Certainly an awful lot. The task force met as a group in four in-person meetings and five telephonic meetings. They established ten subcommittees, each of which had between three and five in person or telephonic meetings, and this is what they could apparently all agree upon.
What they do not agree upon
However, perhaps it is more telling as to the current state of affairs that which they could not agree upon.
Require explained awards “to bring greater transparency to a system that some view as opaque.”

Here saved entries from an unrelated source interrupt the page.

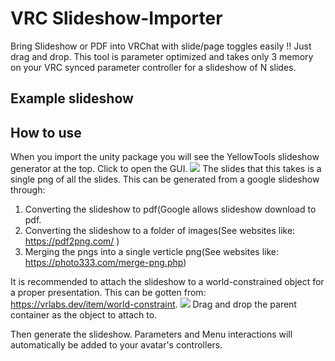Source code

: # VRC Slideshow-Importer
Bring Slideshow or PDF into VRChat with slide/page toggles easily !!
Just drag and drop.
This tool is parameter optimized and takes only 3 memory on your VRC synced parameter controller for a slideshow of N slides.

## Example slideshow


## How to use
When you import the unity package you will see the YellowTools slideshow generator at the top. Click to open the GUI.
<img src="images/gui.png">
The slides that this takes is a single png of all the slides. This can be generated from a google slideshow through:
1) Converting the slideshow to pdf(Google allows slideshow download to pdf.
2) Converting the slideshow to a folder of images(See websites like: https://pdf2png.com/ )
3) Merging the pngs into a single verticle png(See websites like: https://photo333.com/merge-png.php)

It is recommended to attach the slideshow to a world-constrained object for a proper presentation. This can be gotten from: https://vrlabs.dev/item/world-constraint. 
<img src="images/example-data.png" >
Drag and drop the parent container as the object to attach to.

Then generate the slideshow. Parameters and Menu interactions will automatically be added to your avatar's controllers.
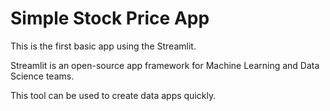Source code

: # Simple Stock Price App

This is the first basic app using the Streamlit.

Streamlit is an open-source app framework for Machine Learning and Data Science teams.

This tool can be used to create data apps quickly. 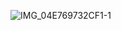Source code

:![IMG_04E769732CF1-1](https://user-images.githubusercontent.com/113803210/206353343-43cb642e-ea37-45fe-976b-ef90f8eeb8f7.jpeg)
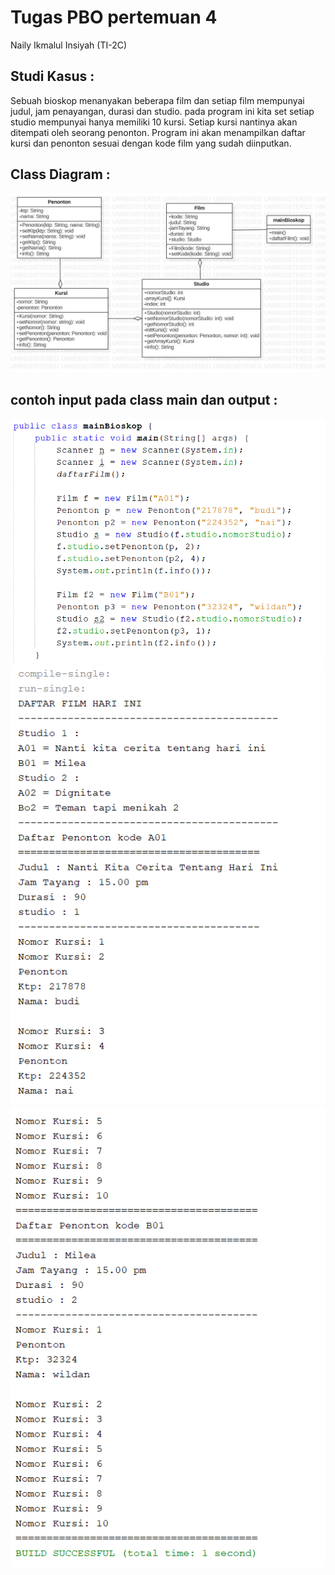 # Tugas PBO pertemuan 4
Naily Ikmalul Insiyah (TI-2C)

## Studi Kasus :
Sebuah bioskop menanyakan beberapa film dan setiap film mempunyai judul, jam penayangan, durasi dan studio. pada program ini kita set setiap studio mempunyai hanya memiliki 10 kursi. Setiap kursi nantinya akan ditempati oleh seorang penonton. Program ini akan menampilkan daftar kursi dan penonton sesuai dengan kode film yang sudah diinputkan.

## Class Diagram :
<img src="classdiagram.jpg">

## contoh input pada class main dan output :
<img src="main.png">
<img src="out1.png">
<img src="out2.png">
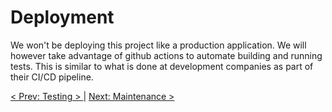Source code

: # Deployment

We won't be deploying this project like a production application. We will however take advantage of github actions to automate building and running tests. This is similar to what is done at development companies as part of their CI/CD pipeline.

[< Prev: Testing > ](./testing.md) | [Next: Maintenance >](./maintenance.md)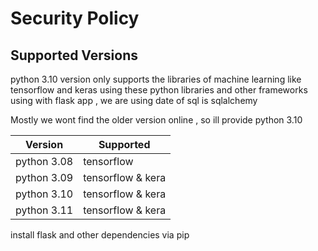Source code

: # Security Policy

## Supported Versions

python 3.10 version only supports the libraries of machine learning like tensorflow and keras 
using these python libraries and other frameworks using with flask app , we are using date of sql is sqlalchemy 

Mostly we wont find the older version online , so ill provide python 3.10

| Version    | Supported          |
| -------    | ------------------ |
|python 3.08 | tensorflow         |
|python 3.09 | tensorflow & kera  |
|python 3.10 | tensorflow & kera  | https://www.python.org/downloads/release/python-3100/ | i recommand to install this 
|python 3.11 | tensorflow & kera  |

install flask and other dependencies via pip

Be clear about “eligibility.” For example, although a customer purchased stock 10 years ago, there are allegations of ongoing fraud starting with the purchase, but continuing to a date within six years of the date the claim was filed.” Some members of the task force believed that the eligibility rule should be eliminated and the issue of stale claims addressed through applicable statutes of limitations. Others believed that the rule should be a rule of repose. The task force spent a considerable amount of time debating the issue, but reached no consensus. Accordingly, it makes no recommendation. Whether Broker-dealers should be required to offer at least some investors a “plain-vanilla” customer agreement that does not include a PDAA. The customer should knowingly agree to arbitrate, and the customer should not be denied an account if he opts not to agree to arbitration. Clarify the Definition of “Customer,” recent litigation has criticized this definition as unhelpful and has provided more content to the definition. Apply the law: the “Task force members had differing views on whether FINRA arbitrators must strictly follow the law and reached no consensus on this issue.” The task force also heard complaints about poor performance by compensated nonattorney representatives and doubts about whether they provide a service to investors. The task force recommends that a study be conducted to determine how many jurisdictions allow compensated non-attorney representatives and whether are competent or provide a service to investors with small claims who otherwise would not be able to obtain representation.